As of July 2021, >180 million persons worldwide were infected by severe acute respiratory syndrome coronavirus 2 (SARS-CoV-2) and remain in the convalescent phase (1). Long-term implications for male fertility and potential sexual transmission remain uncertain. However, other emerging pathogens, such as Ebola and Zika viruses, have been shown to undergo sexual transmission (2,3).
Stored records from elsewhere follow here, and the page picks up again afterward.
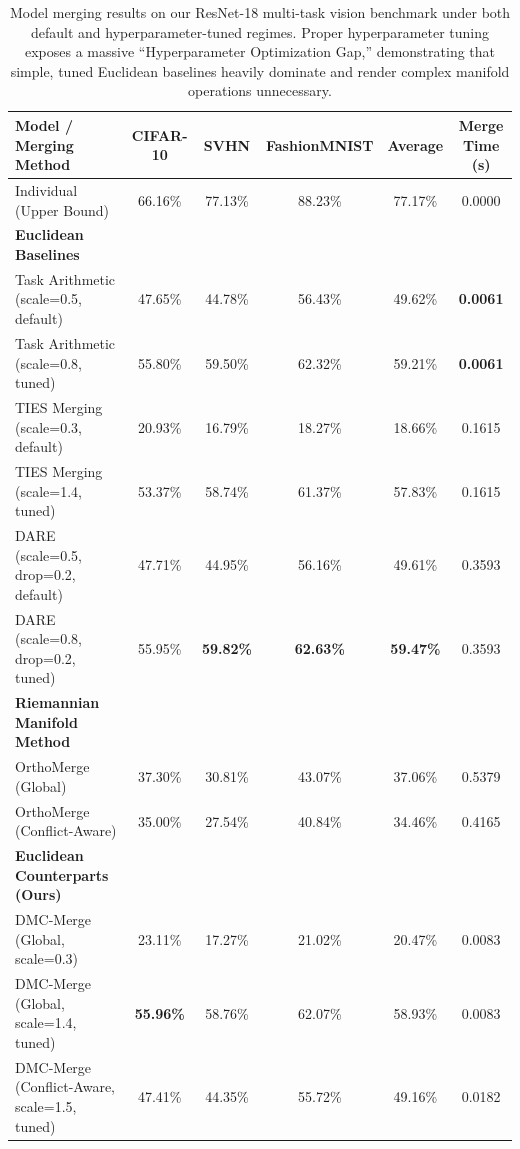 \documentclass{article}
\begin{document}
\begin{table}[t]
\caption{Model merging results on our ResNet-18 multi-task vision benchmark under both default and hyperparameter-tuned regimes. Proper hyperparameter tuning exposes a massive ``Hyperparameter Optimization Gap,'' demonstrating that simple, tuned Euclidean baselines heavily dominate and render complex manifold operations unnecessary.}
\label{tab:results}
\vskip 0.15in
\begin{center}
\begin{small}
\begin{tabular}{lccccc}
\toprule
\textbf{Model / Merging Method} & \textbf{CIFAR-10} & \textbf{SVHN} & \textbf{FashionMNIST} & \textbf{Average} & \textbf{Merge Time (s)} \\
\midrule
Individual (Upper Bound) & 66.16\% & 77.13\% & 88.23\% & 77.17\% & 0.0000 \\
\midrule
\textbf{Euclidean Baselines} & & & & & \\
Task Arithmetic (scale=0.5, default) & 47.65\% & 44.78\% & 56.43\% & 49.62\% & \textbf{0.0061} \\
Task Arithmetic (scale=0.8, tuned) & 55.80\% & 59.50\% & 62.32\% & 59.21\% & \textbf{0.0061} \\
TIES Merging (scale=0.3, default) & 20.93\% & 16.79\% & 18.27\% & 18.66\% & 0.1615 \\
TIES Merging (scale=1.4, tuned) & 53.37\% & 58.74\% & 61.37\% & 57.83\% & 0.1615 \\
DARE (scale=0.5, drop=0.2, default) & 47.71\% & 44.95\% & 56.16\% & 49.61\% & 0.3593 \\
DARE (scale=0.8, drop=0.2, tuned) & 55.95\% & \textbf{59.82\%} & \textbf{62.63\%} & \textbf{59.47\%} & 0.3593 \\
\midrule
\textbf{Riemannian Manifold Method} & & & & & \\
OrthoMerge (Global) & 37.30\% & 30.81\% & 43.07\% & 37.06\% & 0.5379 \\
OrthoMerge (Conflict-Aware) & 35.00\% & 27.54\% & 40.84\% & 34.46\% & 0.4165 \\
\midrule
\textbf{Euclidean Counterparts (Ours)} & & & & & \\
DMC-Merge (Global, scale=0.3) & 23.11\% & 17.27\% & 21.02\% & 20.47\% & 0.0083 \\
DMC-Merge (Global, scale=1.4, tuned) & \textbf{55.96\%} & 58.76\% & 62.07\% & 58.93\% & 0.0083 \\
DMC-Merge (Conflict-Aware, scale=1.5, tuned) & 47.41\% & 44.35\% & 55.72\% & 49.16\% & 0.0182 \\
\bottomrule
\end{tabular}
\end{small}
\end{center}
\vskip -0.1in
\end{table}
\end{document}
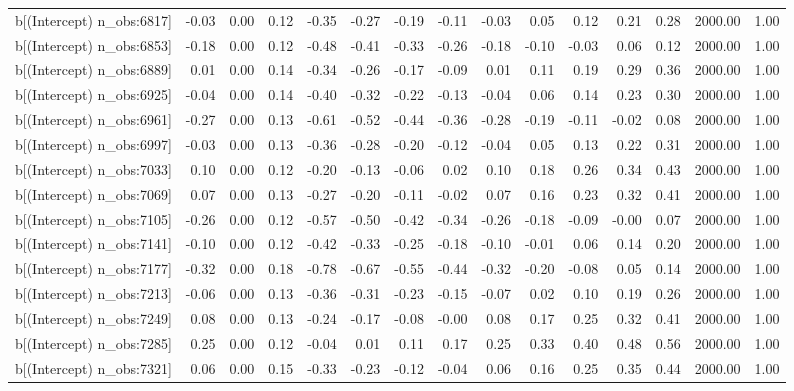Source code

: \begin{table}[ht]
\begin{tabular}{rrrrrrrrrrrrrrr}
  b[(Intercept) n\_obs:6817] & -0.03 & 0.00 & 0.12 & -0.35 & -0.27 & -0.19 & -0.11 & -0.03 & 0.05 & 0.12 & 0.21 & 0.28 & 2000.00 & 1.00 \\ 
  b[(Intercept) n\_obs:6853] & -0.18 & 0.00 & 0.12 & -0.48 & -0.41 & -0.33 & -0.26 & -0.18 & -0.10 & -0.03 & 0.06 & 0.12 & 2000.00 & 1.00 \\ 
  b[(Intercept) n\_obs:6889] & 0.01 & 0.00 & 0.14 & -0.34 & -0.26 & -0.17 & -0.09 & 0.01 & 0.11 & 0.19 & 0.29 & 0.36 & 2000.00 & 1.00 \\ 
  b[(Intercept) n\_obs:6925] & -0.04 & 0.00 & 0.14 & -0.40 & -0.32 & -0.22 & -0.13 & -0.04 & 0.06 & 0.14 & 0.23 & 0.30 & 2000.00 & 1.00 \\ 
  b[(Intercept) n\_obs:6961] & -0.27 & 0.00 & 0.13 & -0.61 & -0.52 & -0.44 & -0.36 & -0.28 & -0.19 & -0.11 & -0.02 & 0.08 & 2000.00 & 1.00 \\ 
  b[(Intercept) n\_obs:6997] & -0.03 & 0.00 & 0.13 & -0.36 & -0.28 & -0.20 & -0.12 & -0.04 & 0.05 & 0.13 & 0.22 & 0.31 & 2000.00 & 1.00 \\ 
  b[(Intercept) n\_obs:7033] & 0.10 & 0.00 & 0.12 & -0.20 & -0.13 & -0.06 & 0.02 & 0.10 & 0.18 & 0.26 & 0.34 & 0.43 & 2000.00 & 1.00 \\ 
  b[(Intercept) n\_obs:7069] & 0.07 & 0.00 & 0.13 & -0.27 & -0.20 & -0.11 & -0.02 & 0.07 & 0.16 & 0.23 & 0.32 & 0.41 & 2000.00 & 1.00 \\ 
  b[(Intercept) n\_obs:7105] & -0.26 & 0.00 & 0.12 & -0.57 & -0.50 & -0.42 & -0.34 & -0.26 & -0.18 & -0.09 & -0.00 & 0.07 & 2000.00 & 1.00 \\ 
  b[(Intercept) n\_obs:7141] & -0.10 & 0.00 & 0.12 & -0.42 & -0.33 & -0.25 & -0.18 & -0.10 & -0.01 & 0.06 & 0.14 & 0.20 & 2000.00 & 1.00 \\ 
  b[(Intercept) n\_obs:7177] & -0.32 & 0.00 & 0.18 & -0.78 & -0.67 & -0.55 & -0.44 & -0.32 & -0.20 & -0.08 & 0.05 & 0.14 & 2000.00 & 1.00 \\ 
  b[(Intercept) n\_obs:7213] & -0.06 & 0.00 & 0.13 & -0.36 & -0.31 & -0.23 & -0.15 & -0.07 & 0.02 & 0.10 & 0.19 & 0.26 & 2000.00 & 1.00 \\ 
  b[(Intercept) n\_obs:7249] & 0.08 & 0.00 & 0.13 & -0.24 & -0.17 & -0.08 & -0.00 & 0.08 & 0.17 & 0.25 & 0.32 & 0.41 & 2000.00 & 1.00 \\ 
  b[(Intercept) n\_obs:7285] & 0.25 & 0.00 & 0.12 & -0.04 & 0.01 & 0.11 & 0.17 & 0.25 & 0.33 & 0.40 & 0.48 & 0.56 & 2000.00 & 1.00 \\ 
  b[(Intercept) n\_obs:7321] & 0.06 & 0.00 & 0.15 & -0.33 & -0.23 & -0.12 & -0.04 & 0.06 & 0.16 & 0.25 & 0.35 & 0.44 & 2000.00 & 1.00 \\ 

\end{tabular}
\end{table}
Angiotensin-converting enzyme-2 receptors, abundant in the testis (4), are binding sites for SARS-CoV-2, and autopsy reports have demonstrated viral invasion of the testis (5). However, detection of SARS-CoV-2 RNA in semen was not reported from 6 cohort studies that included 213 men (6), although detection has been reported in 2 studies during the acute phase (7,8) and in 1 study during early convalescence (9). We present findings of semen analysis from a prospective coronavirus disease (COVID-19) cohort study.

The Study

A 34-year-old man, who had a history of childhood asthma, was hospitalized for severe coronavirus disease (COVID-19) pneumonia during March 2020. At admission, he had symptoms for 1 week and was positive for SARS-CoV-2 RNA by nasopharyngeal swab specimen reverse transcription PCR (RT-PCR). Chest radiograph showed bilateral interstitial opacities. He was given supplementary oxygen by nasal cannula and completed a 5-day course of hydroxychloroquine but was also given mechanical ventilation on day 10 for respiratory decompensation. His hospital course was complicated by renal failure requiring continuous venovenous hemofiltration. He was eventually extubated on illness day 15 but remained admitted until day 27, when he no longer required supplemental oxygen. Despite his respiratory recovery, he required outpatient dialysis until day 51. At the time of study enrollment (day 72), he had returned to his previous state of health.

Participants were recruited for this prospective cohort study from inpatient and outpatient settings in New York, New York, beginning in March 2020. The study was approved by the institutional review board at Columbia University Irving Medical Center and is registered at (NCT04448145). Eligible participants had laboratory confirmation of COVID-19 based on SARS-CoV-2 RT-PCR or serologic testing. Participants completed surveys describing their demographics, underlying conditions, and COVID-19 clinical course. Clinical samples collected at each visit included plasma, peripheral blood mononuclear cells, nasopharyngeal swab specimens, saliva samples, stool/rectal swab specimens, and semen.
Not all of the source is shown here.